Grammatical Categories • A grammatical category is a dimension along which (some) lexical or syntactic consistuents can vary in limited, systematic ways, such as (in English): • Number singular or plural: lexically, nouns, verbs, determiners, numerals • Person first, second and third: lexically, only for verbs, nouns and some pronouns • Tense present, past (various forms), future: lexically, only for verbs • Gender M, F, N [neither/neuter]: lexically, only some pronouns and some nouns • Syntactic constituents can sometimes inherit grammatical category values from their components, e.g. (without showing all possible GC values): • the big dog: 3rd person M/F/N singular NP // the big dogs: 3rd person M/F/N plural NP • we in the carpet trade: 1st person M/F plural NP // you silly idiot: 2nd person M/F singular NP • eloped with the gym teacher:past-tense VP // will go:future-tense VP • the woman with the long hair: female NP // the radio with the red knobs: neuter NP • A lexical or syntactic constituent can be ambiguous as to a GC value: • e.g. sheep: singular/plural; manage: singular/plural 1st/2nd person
Grammatical Categories in DCGs, contd • Or, using the better lexicon representation: • noun(n_node(Word), gcs(numb(Numb), person(third)) ) • --> [Word], {noun_pred(Word, Numb)}. • noun_pred(dog, singular). • noun_pred(dogs, plural).

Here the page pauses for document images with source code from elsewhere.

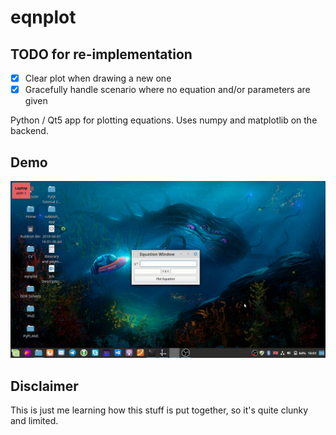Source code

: # eqnplot

## TODO for re-implementation

- [x] Clear plot when drawing a new one
- [x] Gracefully handle scenario where no equation and/or parameters are given

Python / Qt5 app for plotting equations. Uses numpy and matplotlib on the backend.

## Demo

![Demo](demo.gif)

## Disclaimer

This is just me learning how this stuff is put together, so it's quite clunky and limited.
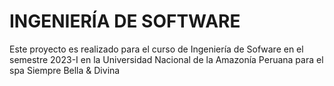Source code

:# INGENIERÍA DE SOFTWARE

Este proyecto es realizado para el curso de Ingeniería de Sofware en el semestre 2023-I 
en la Universidad Nacional de la Amazonía Peruana para el spa Siempre Bella & Divina
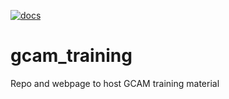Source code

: [![docs](https://github.com/JGCRI/gcam_training/actions/workflows/docs.yaml/badge.svg)](https://github.com/JGCRI/gcam_training/actions/workflows/docs.yaml)

# gcam_training
Repo and webpage to host GCAM training material
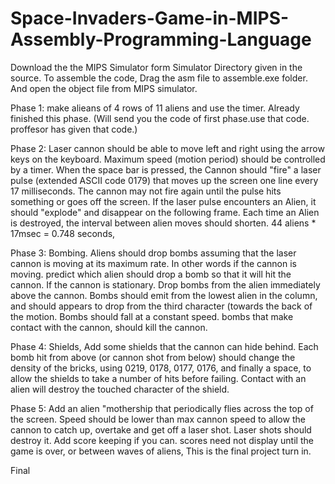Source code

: # Space-Invaders-Game-in-MIPS-Assembly-Programming-Language

Download the the MIPS Simulator form Simulator Directory given in the source.
To assemble the code, Drag the asm file to assemble.exe folder. And open the object file from MIPS simulator. 

Phase 1: 
make alieans of 4 rows of 11 aliens and use the timer. Already finished this phase. (Will send you the code of first phase.use that code. proffesor has given that code.)

Phase 2: 
Laser cannon should be able to move left and right using the arrow keys on the keyboard. Maximum speed (motion period) should be controlled by a timer.
When the space bar is pressed, the Cannon should "fire" a laser pulse (extended ASCII code 0179) that moves up the screen one line every 17 milliseconds.
The cannon may not fire again until the pulse hits something or goes off the screen.
If the laser pulse encounters an Alien, it should "explode" and disappear on the following frame.
Each time an Alien is destroyed, the interval between alien moves should shorten. 44 aliens * 17msec = 0.748 seconds, 


Phase 3: Bombing.
Aliens should drop bombs assuming that the laser cannon is moving at its maximum rate.
In other words if the cannon is moving. predict which alien should drop a bomb so that it will hit the cannon.
If the cannon is stationary. Drop bombs from the alien immediately above the cannon. 
Bombs should emit from the lowest alien in the column, and should appears to drop from the third character (towards the back of the motion.
Bombs should fall at a constant speed.
bombs that make contact with the cannon, should kill the cannon.

Phase 4: 
Shields, Add some shields that the cannon can hide behind.
Each bomb hit from above (or cannon shot from below) should change the density of the bricks,
using 0219, 0178, 0177, 0176, and finally a space, to allow the shields to take a number of hits before failing.
Contact with an alien will destroy the touched character of the shield.


Phase 5: 
Add an alien "mothership that periodically flies across the top of the screen. Speed should be lower than max  cannon speed to allow the cannon to catch up, overtake and get off a laser shot. Laser shots should destroy it.
Add score keeping if you can. scores need not display until the game is over, or between waves of aliens,
This is the final project turn in.


Final

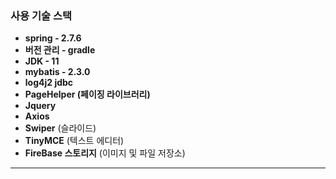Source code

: ### 사용 기술 스택
- **spring - 2.7.6**
- **버전 관리 - gradle**
- **JDK - 11**
- **mybatis - 2.3.0**
- **log4j2 jdbc**
- **PageHelper (페이징 라이브러리)**
- **Jquery**
- **Axios**
- **Swiper** (슬라이드)
- **TinyMCE** (텍스트 에디터)
- **FireBase 스토리지** (이미지 및 파일 저장소)

---
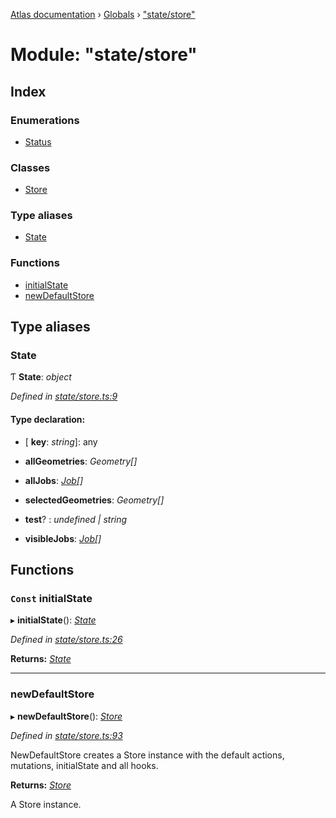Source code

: [Atlas documentation](../README.md) › [Globals](../globals.md) › ["state/store"](_state_store_.md)

# Module: "state/store"

## Index

### Enumerations

* [Status](../enums/_state_store_.status.md)

### Classes

* [Store](../classes/_state_store_.store.md)

### Type aliases

* [State](_state_store_.md#state)

### Functions

* [initialState](_state_store_.md#const-initialstate)
* [newDefaultStore](_state_store_.md#newdefaultstore)

## Type aliases

###  State

Ƭ **State**: *object*

*Defined in [state/store.ts:9](https://github.com/chronark/atlas/blob/a253197/src/state/store.ts#L9)*

#### Type declaration:

* \[ **key**: *string*\]: any

* **allGeometries**: *Geometry[]*

* **allJobs**: *[Job](../interfaces/_types_customtypes_.job.md)[]*

* **selectedGeometries**: *Geometry[]*

* **test**? : *undefined | string*

* **visibleJobs**: *[Job](../interfaces/_types_customtypes_.job.md)[]*

## Functions

### `Const` initialState

▸ **initialState**(): *[State](_state_store_.md#state)*

*Defined in [state/store.ts:26](https://github.com/chronark/atlas/blob/a253197/src/state/store.ts#L26)*

**Returns:** *[State](_state_store_.md#state)*

___

###  newDefaultStore

▸ **newDefaultStore**(): *[Store](../classes/_state_store_.store.md)*

*Defined in [state/store.ts:93](https://github.com/chronark/atlas/blob/a253197/src/state/store.ts#L93)*

NewDefaultStore creates a Store instance with the default actions, mutations, initialState and all hooks.

**Returns:** *[Store](../classes/_state_store_.store.md)*

A Store instance.
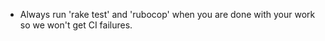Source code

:- Always run 'rake test' and 'rubocop' when you are done with your work so we won't get CI failures.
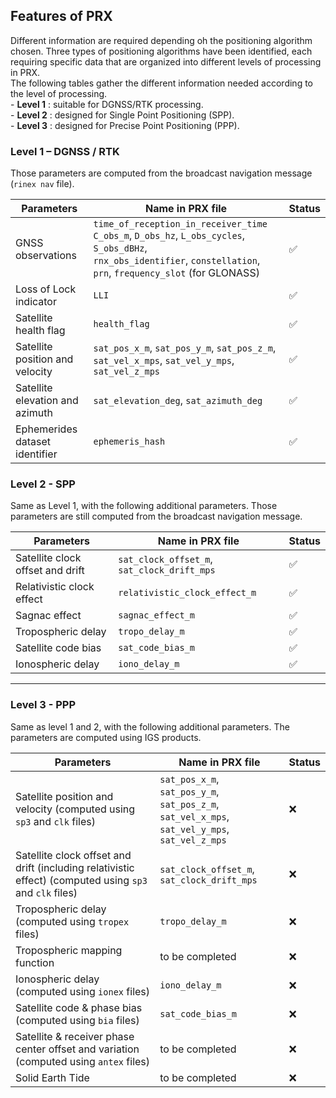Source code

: ## Features of PRX

Different information are required depending oh the positioning algorithm chosen. Three types of positioning algorithms have been identified, each requiring specific data that are organized into different levels of processing in PRX.  
The following tables gather the different information needed according to the level of processing.  
    - **Level 1** : suitable for DGNSS/RTK processing.    
    - **Level 2** : designed for Single Point Positioning (SPP).  
    - **Level 3** : designed for Precise Point Positioning (PPP).  

### Level 1 – DGNSS / RTK

Those parameters are computed from the broadcast navigation message (`rinex nav` file).

| Parameters                      | Name in PRX file                                                                                                                                                               | Status    |
|---------------------------------|--------------------------------------------------------------------------------------------------------------------------------------------------------------------------------|-----------|
| GNSS observations               | `time_of_reception_in_receiver_time`<br/>`C_obs_m`, `D_obs_hz`, `L_obs_cycles`, `S_obs_dBHz`,<br/>`rnx_obs_identifier`, `constellation`, `prn`, `frequency_slot` (for GLONASS) | ✅       |
| Loss of Lock indicator          | `LLI`                                                                                                                                                                          | ✅       |
| Satellite health flag           | `health_flag`                                                                                                                                                               | ✅        |
| Satellite position and velocity | `sat_pos_x_m`, `sat_pos_y_m`, `sat_pos_z_m`,<br> `sat_vel_x_mps`, `sat_vel_y_mps`, `sat_vel_z_mps`                                                                             | ✅       |
| Satellite elevation and azimuth | `sat_elevation_deg`, `sat_azimuth_deg`                                                                                                                                         | ✅       |
| Ephemerides dataset identifier  | `ephemeris_hash`                                                                                                                                                               | ✅       |


### Level 2 - SPP 
Same as Level 1, with the following additional parameters. Those parameters are still computed from the broadcast navigation message.

| Parameters                       | Name in PRX file               | Status    |
|----------------------------------|--------------------------------|-----------|
| Satellite clock offset and drift | `sat_clock_offset_m`, `sat_clock_drift_mps`  | ✅       |
| Relativistic clock effect        | `relativistic_clock_effect_m`    | ✅       |
| Sagnac effect                    | `sagnac_effect_m`                | ✅       |
| Tropospheric delay               | `tropo_delay_m`                  | ✅       |
| Satellite code bias              | `sat_code_bias_m`                | ✅       |
| Ionospheric delay                | `iono_delay_m`                   | ✅       |

---

### Level 3 - PPP 
Same as level 1 and 2, with the following additional parameters. The parameters are computed using IGS products.

| Parameters                                                        | Name in PRX file                                                                                  | Status |
|-------------------------------------------------------------------|---------------------------------------------------------------------------------------------------|--------|
| Satellite position and velocity (computed using `sp3` and `clk` files)                               | `sat_pos_x_m`, `sat_pos_y_m`, `sat_pos_z_m`,<br>`sat_vel_x_mps`, `sat_vel_y_mps`, `sat_vel_z_mps` | ❌      |
| Satellite clock offset and drift (including relativistic effect) (computed using `sp3` and `clk` files) | `sat_clock_offset_m`, `sat_clock_drift_mps`                                                       | ❌      |
| Tropospheric delay (computed using `tropex` files)                                           | `tropo_delay_m`                                                                                   | ❌      |
| Tropospheric mapping function                                     | to be completed                                                                                   | ❌      |
| Ionospheric delay (computed using `ionex` files)                                           | `iono_delay_m`                                                                                    | ❌      |
| Satellite code & phase bias (computed using `bia` files)                                | `sat_code_bias_m`                                                                                 | ❌      |
| Satellite & receiver phase center offset and variation (computed using `antex` files)    | to be completed                                                                                   | ❌      |
| Solid Earth Tide                                                  | to be completed                                                                                   | ❌      |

Grammatical Categories in DCGs, contd • Enforcing agreement in an NP syntax rule: • np(np_node(Det_node, N_node), gcs(Number_gc, Person_gc) ) • --> det(Det_node, gcs(Number_gc, Person_gc) ), • noun(n_node, gcs(Number_gc, Person_gc) ). • OR more simply, if don’t need to enforce a particular shape to gcs(...): • np(np_node(Det_node, N_node), GCs) • --> det(Det_node, GCs), noun(n_node, GCs). • Enforcing subject-NP / VP agreement (NB: doesn’t handle the case GC) • s(s_node(NP_node, VP_node), GCs) • --> np(NP_node, GCs), vp(VP_node, GCs).

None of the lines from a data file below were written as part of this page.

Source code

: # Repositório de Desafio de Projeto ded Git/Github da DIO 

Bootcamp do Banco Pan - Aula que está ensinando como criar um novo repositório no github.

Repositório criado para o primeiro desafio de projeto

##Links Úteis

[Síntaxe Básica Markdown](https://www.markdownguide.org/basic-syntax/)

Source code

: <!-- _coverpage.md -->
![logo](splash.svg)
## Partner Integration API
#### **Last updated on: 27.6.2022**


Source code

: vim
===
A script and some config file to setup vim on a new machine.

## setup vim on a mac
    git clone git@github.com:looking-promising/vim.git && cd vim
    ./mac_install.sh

Grammatical Categories in DCGs, contd • Not enforcing agreement within part of a VP rule: • vp(vp_node(Verb_node, PP_node), GCs ) • --> verb(Verb_node, GCs), pp(PP_node). • OR if you needed PP to return some GCs that didn’t matter: • vp(vp_node(Verb_node, PP_node), GCs ) • --> verb(Verb_node, GCs), pp(PP_node, _ ). • Exercise: understand and play around with the GC version of the parser linked from Slides page. • The program can again be run in two ways: • s(ST, GCs, [a, dog, sits, on, a, mat], []). • phrase(s(ST, GCs), ([a, dog, sits, on, a, mat]).